Features
27 May 17

The self-driving car start-up gold rush

A recent study by Frost & Sullivan revealed that every week, twenty new start-ups in the automotive field see the daylight somewhere in the world. If that is not an impressive number, perhaps this is: so far, over 1,700 embryonic companies with a disruptive impact on the automotive industry have been counted by the American consultancy.

An industry that long has evolved at a steady pace, is now seeing its ecosystem change entirely under the influence of new technologies, which are both a threat and an opportunity. Artificial intelligence, electric mobility, self-driving capability, and so on, are on the verge of breaking through, and they are not the prerogative of the conventional players.

Flexibility means speed

One of the problems with the ‘old’ OEMs and suppliers is that are slow in getting new technology on the market. Testing, qualification and certification takes several years, not to mention impressive amounts of cash, while the lack of R&D flexibility leaves no or little room for out of the box thinking, says Forbes.

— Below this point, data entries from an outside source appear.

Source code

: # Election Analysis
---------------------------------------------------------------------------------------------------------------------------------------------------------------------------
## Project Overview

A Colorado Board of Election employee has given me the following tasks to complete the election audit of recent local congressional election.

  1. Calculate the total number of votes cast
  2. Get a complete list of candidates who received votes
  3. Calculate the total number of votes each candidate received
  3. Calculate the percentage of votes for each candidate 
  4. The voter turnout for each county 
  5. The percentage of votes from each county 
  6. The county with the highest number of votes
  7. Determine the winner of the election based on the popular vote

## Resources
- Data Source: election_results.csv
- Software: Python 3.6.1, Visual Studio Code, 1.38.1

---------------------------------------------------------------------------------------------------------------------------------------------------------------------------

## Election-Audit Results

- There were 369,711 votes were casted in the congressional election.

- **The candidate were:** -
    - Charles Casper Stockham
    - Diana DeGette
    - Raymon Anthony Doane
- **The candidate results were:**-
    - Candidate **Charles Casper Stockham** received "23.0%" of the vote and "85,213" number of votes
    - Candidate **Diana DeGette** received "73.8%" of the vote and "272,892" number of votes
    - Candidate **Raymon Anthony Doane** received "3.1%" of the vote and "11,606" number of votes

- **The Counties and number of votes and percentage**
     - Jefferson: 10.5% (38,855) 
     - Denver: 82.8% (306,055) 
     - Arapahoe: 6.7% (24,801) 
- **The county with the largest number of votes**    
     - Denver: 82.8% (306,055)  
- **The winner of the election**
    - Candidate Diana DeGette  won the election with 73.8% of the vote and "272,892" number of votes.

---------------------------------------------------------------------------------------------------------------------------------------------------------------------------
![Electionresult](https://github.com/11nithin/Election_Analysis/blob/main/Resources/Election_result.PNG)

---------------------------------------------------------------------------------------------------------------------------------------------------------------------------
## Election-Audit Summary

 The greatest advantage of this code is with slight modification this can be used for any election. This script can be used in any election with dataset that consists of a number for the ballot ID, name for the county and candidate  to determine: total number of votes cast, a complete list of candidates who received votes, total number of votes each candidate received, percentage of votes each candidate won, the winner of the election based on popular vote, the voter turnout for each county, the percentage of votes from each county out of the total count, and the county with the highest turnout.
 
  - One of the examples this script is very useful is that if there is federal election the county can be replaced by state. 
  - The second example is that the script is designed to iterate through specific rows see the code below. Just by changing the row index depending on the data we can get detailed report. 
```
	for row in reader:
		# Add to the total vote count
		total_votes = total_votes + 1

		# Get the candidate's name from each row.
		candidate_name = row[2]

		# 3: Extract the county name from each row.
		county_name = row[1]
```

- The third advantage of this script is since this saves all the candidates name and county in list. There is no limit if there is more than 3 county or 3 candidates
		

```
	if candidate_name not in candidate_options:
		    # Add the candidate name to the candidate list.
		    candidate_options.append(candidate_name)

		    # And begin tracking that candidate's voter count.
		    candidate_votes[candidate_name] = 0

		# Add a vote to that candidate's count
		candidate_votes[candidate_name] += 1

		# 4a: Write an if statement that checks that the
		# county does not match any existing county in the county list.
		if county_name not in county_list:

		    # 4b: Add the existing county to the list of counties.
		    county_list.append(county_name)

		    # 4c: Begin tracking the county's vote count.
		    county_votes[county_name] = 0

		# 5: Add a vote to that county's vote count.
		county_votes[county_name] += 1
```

Therefore, start-ups are a good thing, as they accelerate innovation – at a far lower cost at that. It only makes sense, then, that OEMs hurry to create incubators and accelerators, so they can select the projects which might be useful to them and have them ripen for a budget far more modest than what they would spend internally.

More than shared and connected

Most every niche you can think of is filled by one or another start-up. E-mobility proves a popular test bed, but most seeds sprout in the areas of shared mobility and connectivity. The newest additions seem to address grey areas not covered before, such as human machine interactions, cybersecurity, IoT platforms, mapping solutions, eCommerce or freight aggregation platforms.

Another interesting fact revealed by the Frost & Sullivan’s study, is that some regions specialise in a certain development area, due to the specific local conditions and needs that requires addressing. Israel is for instance very advanced in cybersecurity, AI and alternative fuels. The latter should be seen in the context of Israel’s Fuel Choice Initiative, which focuses on reducing the country’s dependency on oil to 60 percent by 2025.

21st century gold

Ford, JRL, BMW, GM: many carmakers are investing in start-ups directly or indirectly. And not only because it makes for good PR. According to the study, start-ups in the autonomous car space are likely to give the biggest ROI. Apart from carmakers, big names in Silicon Valley are equally interested in adding self-driving specialised companies to their portfolio.

If you are wondering where the gold of the 21st century is concentrated: the report shows that the U.S. boasts the highest density of start-ups, skilled entrepreneurs, pilot projects and investors in the autonomous car space. A side remark: change happens fast, and what is true and relevant today, may be obsolete tomorrow. One seed can develop into a monster plant, even in areas considered barren today.